Ende letzter Woche berichtete der Erste Stellvertreter des Generalstaatsanwalts, Renat Kusmin, von vorher unbekannten Strafverfahren, die gegen die Führerin der Partei „Batkiwschtschyna/Vaterland“ Julia Timoschenko eingeleitet wurden. Darunter ist eine Strafsache über den Versuch der Besetzung eines Untersuchungsgefängnisses im Jahr 2003. Bei der Generalstaatsanwaltschaft plant man sogar, die Beteiligung Timoschenkos an der Ermordung des Parlamentsabgeordneten Jewgenij Scherban im Jahr 1996 zu überprüfen. Der Parlamentsabgeordnete Gennadij Moskal („Unsere Ukraine – Nationale Selbstverteidigung“) behauptet, dass man bei der Generalstaatsanwaltschaft auch andere Anklagen gegen die Ex-Ministerpräsidentin vorbereitet.
Am Freitagabend erzählte der Erste Stellvertreter des Generalstaatsanwalts, Renat Kusmin, im Programm „Bolschaja Politika“ des Fernsehsenders „Inter“ von den Ermittlungen in neuen Strafverfahren gegen Julia Timoschenko. „Die Geschichte Timoschenkos ist eine langjährige Geschichte, die mit unterschiedlichen Verbrechen in Verbindung steht, darunter möglicherweise auch mit Auftragsmorden“, erklärte Renat Kusmin.
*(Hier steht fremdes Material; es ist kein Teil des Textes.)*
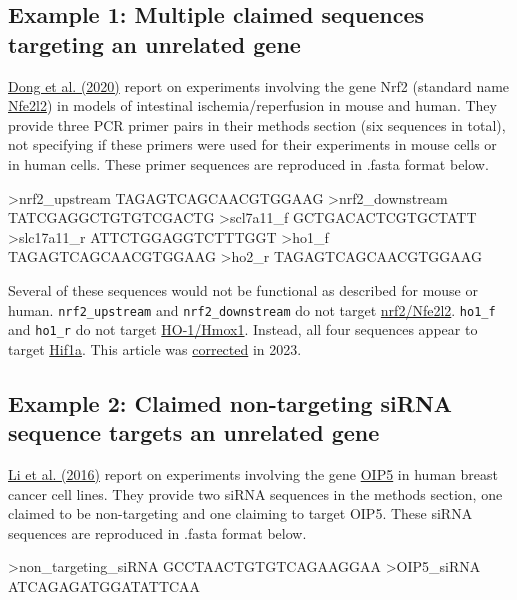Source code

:\documentclass[letterpaper, 12pt]{article}
\begin{document}
\pagebreak

\subsection*{Example 1: Multiple claimed sequences targeting an unrelated gene}

\href{https://doi.org/10.18632/aging.103378}{Dong et al. (2020)} report on experiments involving the gene Nrf2 (standard name \href{https://www.ncbi.nlm.nih.gov/gene/18024}{Nfe2l2}) in models of intestinal ischemia/reperfusion in mouse and human. They provide three PCR primer pairs in their methods section (six sequences in total), not specifying if these primers were used for their experiments in mouse cells or in human cells. These primer sequences are reproduced in .fasta format below.

\begin{verbatim*}
>nrf2_upstream
TAGAGTCAGCAACGTGGAAG
>nrf2_downstream
TATCGAGGCTGTGTCGACTG
>scl7a11_f
GCTGACACTCGTGCTATT
>slc17a11_r
ATTCTGGAGGTCTTTGGT
>ho1_f
TAGAGTCAGCAACGTGGAAG
>ho2_r
TAGAGTCAGCAACGTGGAAG
\end{verbatim*}

Several of these sequences would not be functional as described for mouse or human. \verb|nrf2_upstream| and \verb|nrf2_downstream| do not target \href{https://www.ncbi.nlm.nih.gov/gene/18024}{nrf2/Nfe2l2}. \verb|ho1_f| and \verb|ho1_r| do not target \href{https://www.ncbi.nlm.nih.gov/gene/15368}{HO-1/Hmox1}. Instead, all four sequences appear to target \href{https://www.ncbi.nlm.nih.gov/gene/15251}{Hif1a}. This article was \href{https://doi.org/10.18632/aging.205167}{corrected} in 2023.

\subsection*{Example 2: Claimed non-targeting siRNA sequence targets an unrelated gene}

\href{https://doi.org/10.1016/j.gene.2016.11.046}{Li et al. (2016)} report on experiments involving the gene \href{https://www.ncbi.nlm.nih.gov/gene/11339}{OIP5} in human breast cancer cell lines. They provide two siRNA sequences in the methods section, one claimed to be non-targeting and one claiming to target OIP5. These siRNA sequences are reproduced in .fasta format below.

\begin{verbatim*}
>non_targeting_siRNA
GCCTAACTGTGTCAGAAGGAA
>OIP5_siRNA
ATCAGAGATGGATATTCAA
\end{verbatim*}
\end{document}
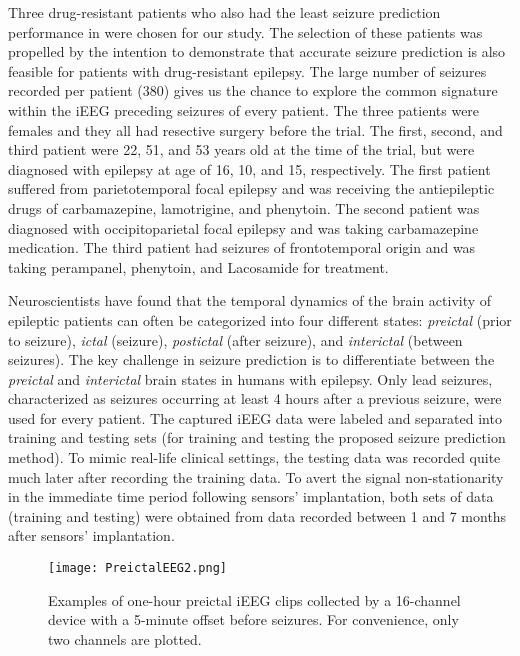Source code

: \documentclass[journal]{IEEEtran}
\begin{document}
Three drug-resistant patients who also had the least seizure prediction performance in \cite{cook2013prediction} were chosen for our study. The selection of these patients was propelled by the intention to demonstrate that accurate seizure prediction is also feasible for patients with drug-resistant epilepsy. The large number of seizures recorded per patient (380) gives us the chance to explore the common signature within the iEEG preceding seizures of every patient. The three patients were females and they all had resective surgery before the trial. The first, second, and third patient were 22, 51, and 53 years old at the time of the trial, but were diagnosed with epilepsy at age of 16, 10, and 15, respectively. The first patient suffered from parietotemporal focal epilepsy and was receiving the antiepileptic drugs of carbamazepine, lamotrigine, and phenytoin. The second patient was diagnosed with occipitoparietal focal epilepsy and was taking carbamazepine medication. The third patient had seizures of frontotemporal origin and was taking perampanel, phenytoin, and Lacosamide for treatment.



Neuroscientists have found that the temporal dynamics of the brain activity of epileptic patients can often be categorized into four different states: \textit{preictal} (prior to seizure), \textit{ictal} (seizure), \textit{postictal} (after seizure), and \textit{interictal} (between seizures). The key challenge in seizure prediction is to differentiate between the \textit{preictal} and \textit{interictal} brain states in humans with epilepsy. Only lead seizures, characterized as seizures occurring at least 4 hours after a previous seizure, were used for every patient. The captured iEEG data were labeled and separated into training and testing sets (for training and testing the proposed seizure prediction method). To mimic real-life clinical settings, the testing data was recorded quite much later after recording the training data. To avert the signal non-stationarity in the immediate time period following sensors' implantation, both sets of data (training and testing) were obtained from data recorded between 1 and 7 months after sensors' implantation.

\begin{figure}[!t]\centering
	\texttt{[image: PreictalEEG2.png]}
	\caption{Examples of one-hour preictal iEEG clips collected by a 16-channel device with a 5-minute offset before seizures. For convenience, only two channels are plotted.}
	\label{Fig_PreictalEEG}
\end{figure}
\end{document}
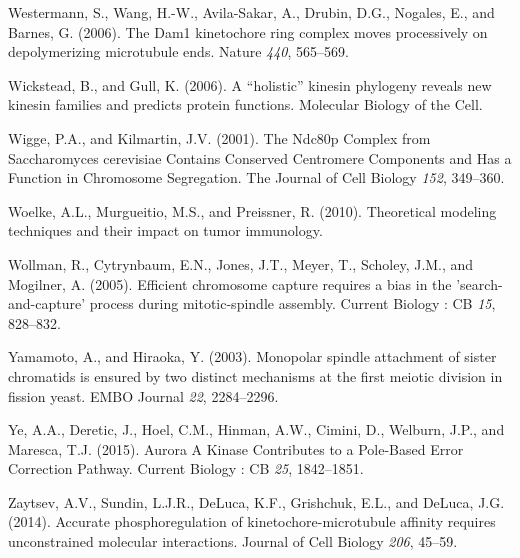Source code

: \documentclass[12pt,a4paper,twoside,openright]{book}
\begin{document}
Westermann, S., Wang, H.-W., Avila-Sakar, A., Drubin, D.G., Nogales, E.,
and Barnes, G. (2006). The Dam1 kinetochore ring complex moves
processively on depolymerizing microtubule ends. Nature \emph{440},
565--569.

Wickstead, B., and Gull, K. (2006). A ``holistic'' kinesin phylogeny
reveals new kinesin families and predicts protein functions. Molecular
Biology of the Cell.

Wigge, P.A., and Kilmartin, J.V. (2001). The Ndc80p Complex from
Saccharomyces cerevisiae Contains Conserved Centromere Components and
Has a Function in Chromosome Segregation. The Journal of Cell Biology
\emph{152}, 349--360.

Woelke, A.L., Murgueitio, M.S., and Preissner, R. (2010). Theoretical
modeling techniques and their impact on tumor immunology.

Wollman, R., Cytrynbaum, E.N., Jones, J.T., Meyer, T., Scholey, J.M.,
and Mogilner, A. (2005). Efficient chromosome capture requires a bias in
the 'search-and-capture' process during mitotic-spindle assembly.
Current Biology : CB \emph{15}, 828--832.

Yamamoto, A., and Hiraoka, Y. (2003). Monopolar spindle attachment of
sister chromatids is ensured by two distinct mechanisms at the first
meiotic division in fission yeast. EMBO Journal \emph{22}, 2284--2296.

Ye, A.A., Deretic, J., Hoel, C.M., Hinman, A.W., Cimini, D., Welburn,
J.P., and Maresca, T.J. (2015). Aurora A Kinase Contributes to a
Pole-Based Error Correction Pathway. Current Biology : CB \emph{25},
1842--1851.

Zaytsev, A.V., Sundin, L.J.R., DeLuca, K.F., Grishchuk, E.L., and
DeLuca, J.G. (2014). Accurate phosphoregulation of
kinetochore-microtubule affinity requires unconstrained molecular
interactions. Journal of Cell Biology \emph{206}, 45--59.
\end{document}
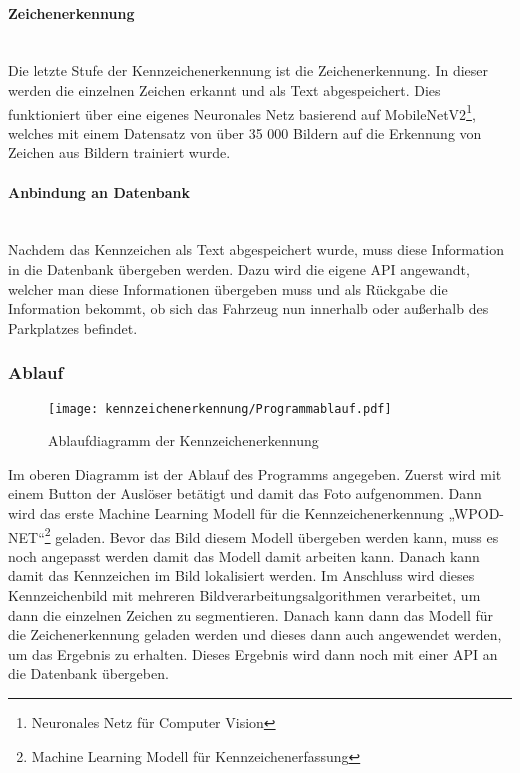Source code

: \paragraph{Zeichenerkennung}\mbox{}\\
Die letzte Stufe der Kennzeichenerkennung ist die Zeichenerkennung. In dieser werden die einzelnen Zeichen erkannt und als Text 
abgespeichert. Dies funktioniert über eine eigenes Neuronales Netz basierend auf MobileNetV2\footnote{Neuronales Netz für Computer Vision}, welches mit einem Datensatz von 
über 35 000 Bildern auf die Erkennung von Zeichen aus Bildern trainiert wurde.

\paragraph{Anbindung an Datenbank}\mbox{}\\
Nachdem das Kennzeichen als Text abgespeichert wurde, muss diese Information in die Datenbank übergeben werden. Dazu wird die 
eigene API angewandt, welcher man diese Informationen übergeben muss und als Rückgabe die Information bekommt, ob sich das 
Fahrzeug nun innerhalb oder außerhalb des Parkplatzes befindet.

\subsubsection{Ablauf}

\begin{figure}[H]
    \centering
    \texttt{[image: kennzeichenerkennung/Programmablauf.pdf]}
    \caption{Ablaufdiagramm der Kennzeichenerkennung}
\end{figure}

Im oberen Diagramm ist der Ablauf des Programms angegeben. Zuerst wird mit einem Button der Auslöser betätigt und damit das 
Foto aufgenommen. Dann wird das erste Machine Learning Modell für die Kennzeichenerkennung „WPOD-NET“\footnote{Machine Learning Modell für Kennzeichenerfassung} geladen. Bevor das 
Bild diesem Modell übergeben werden kann, muss es noch angepasst werden damit das Modell damit arbeiten kann. Danach kann 
damit das Kennzeichen im Bild lokalisiert werden. Im Anschluss wird dieses Kennzeichenbild mit mehreren Bildverarbeitungsalgorithmen 
verarbeitet, um dann die einzelnen Zeichen zu segmentieren. Danach kann dann das Modell für die Zeichenerkennung geladen 
werden und dieses dann auch angewendet werden, um das Ergebnis zu erhalten. Dieses Ergebnis wird dann noch mit einer API an die Datenbank übergeben.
Kusmin zählte die fünf Episoden auf, nach denen gegen Julia Timoschenko ermittelt wurde und wird, und erwähnte noch einige weitere, bei denen die Entscheidung zur Verfahrenseinleitung noch aussteht. „In einer Sache ermittelt der SBU (Geheimdienst), in einer zweiten die Steuermiliz“, teilte der Erste Stellvertreter des Generalstaatsanwalts mit. Beim SBU sind die Schulden der Gesellschaft „Vereinigte Energiesysteme der Ukraine“ (EESU), die Timoschenko leitete, gegenüber dem Verteidigungsministerium Russlands (siehe Ausgabe des “Kommersant-Ukraine” vom 14. Oktober) seinen Worten nach Gegenstand der Ermittlungen. Und die Steuermiliz ermittelt in der Sache „der Tatsache der Steuerhinterziehung sowohl durch die Direktorin der EESU Timoschenko, als auch durch die Bürgerin Timoschenko“. Dem “Kommersant-Ukraine” gelang es gestern nicht Kommentare bei der Steuermiliz einzuholen.
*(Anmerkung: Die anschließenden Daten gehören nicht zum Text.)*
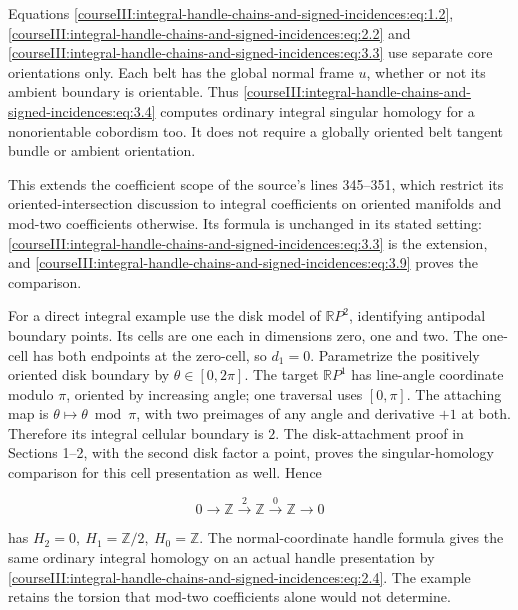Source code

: Equations \eqref{courseIII:integral-handle-chains-and-signed-incidences:eq:1.2}, \eqref{courseIII:integral-handle-chains-and-signed-incidences:eq:2.2} and \eqref{courseIII:integral-handle-chains-and-signed-incidences:eq:3.3} use separate core orientations only. Each belt has the global normal frame \(u\), whether or not its ambient boundary is orientable. Thus \eqref{courseIII:integral-handle-chains-and-signed-incidences:eq:3.4} computes ordinary integral singular homology for a nonorientable cobordism too. It does not require a globally oriented belt tangent bundle or ambient orientation.

This extends the coefficient scope of the source's lines 345--351, which restrict its oriented-intersection discussion to integral coefficients on oriented manifolds and mod-two coefficients otherwise. Its formula is unchanged in its stated setting: \eqref{courseIII:integral-handle-chains-and-signed-incidences:eq:3.3} is the extension, and \eqref{courseIII:integral-handle-chains-and-signed-incidences:eq:3.9} proves the comparison.

For a direct integral example use the disk model of \(\mathbb RP^2\), identifying antipodal boundary points. Its cells are one each in dimensions zero, one and two. The one-cell has both endpoints at the zero-cell, so \(d_1=0\). Parametrize the positively oriented disk boundary by \(\theta\in[0,2\pi]\). The target \(\mathbb RP^1\) has line-angle coordinate modulo \(\pi\), oriented by increasing angle; one traversal uses \([0,\pi]\). The attaching map is \(\theta\mapsto\theta\bmod\pi\), with two preimages of any angle and derivative \(+1\) at both. Therefore its integral cellular boundary is \(2\). The disk-attachment proof in Sections 1--2, with the second disk factor a point, proves the singular-homology comparison for this cell presentation as well. Hence

\begin{equation}
0\longrightarrow\mathbb Z
 \xrightarrow{\;2\;}\mathbb Z
 \xrightarrow{\;0\;}\mathbb Z\longrightarrow0
 \label{courseIII:integral-handle-chains-and-signed-incidences:eq:3.10}
\end{equation}

has \(H_2=0,\ H_1=\mathbb Z/2,\ H_0=\mathbb Z\). The normal-coordinate handle formula gives the same ordinary integral homology on an actual handle presentation by \eqref{courseIII:integral-handle-chains-and-signed-incidences:eq:2.4}. The example retains the torsion that mod-two coefficients alone would not determine.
Im Bereich der Generalstaatsanwaltschaft befinden sich Renat Kusmin nach noch weitere drei Strafsachen gegen die Ex-Ministerpräsidentin. Eine von ihnen betrifft Steuerhinterziehung (Ausgabe des “Kommersant-Ukraine” vom 25. Oktober). „Außerdem gibt es eine Strafsache wegen versuchter Bestechung der Mitglieder des Obersten Gerichts und eine aufgrund des Sturms des Tschernigower Untersuchungsgefängnis“, fügte der Erste Stellvertreter des Generalstaatsanwalts hinzu.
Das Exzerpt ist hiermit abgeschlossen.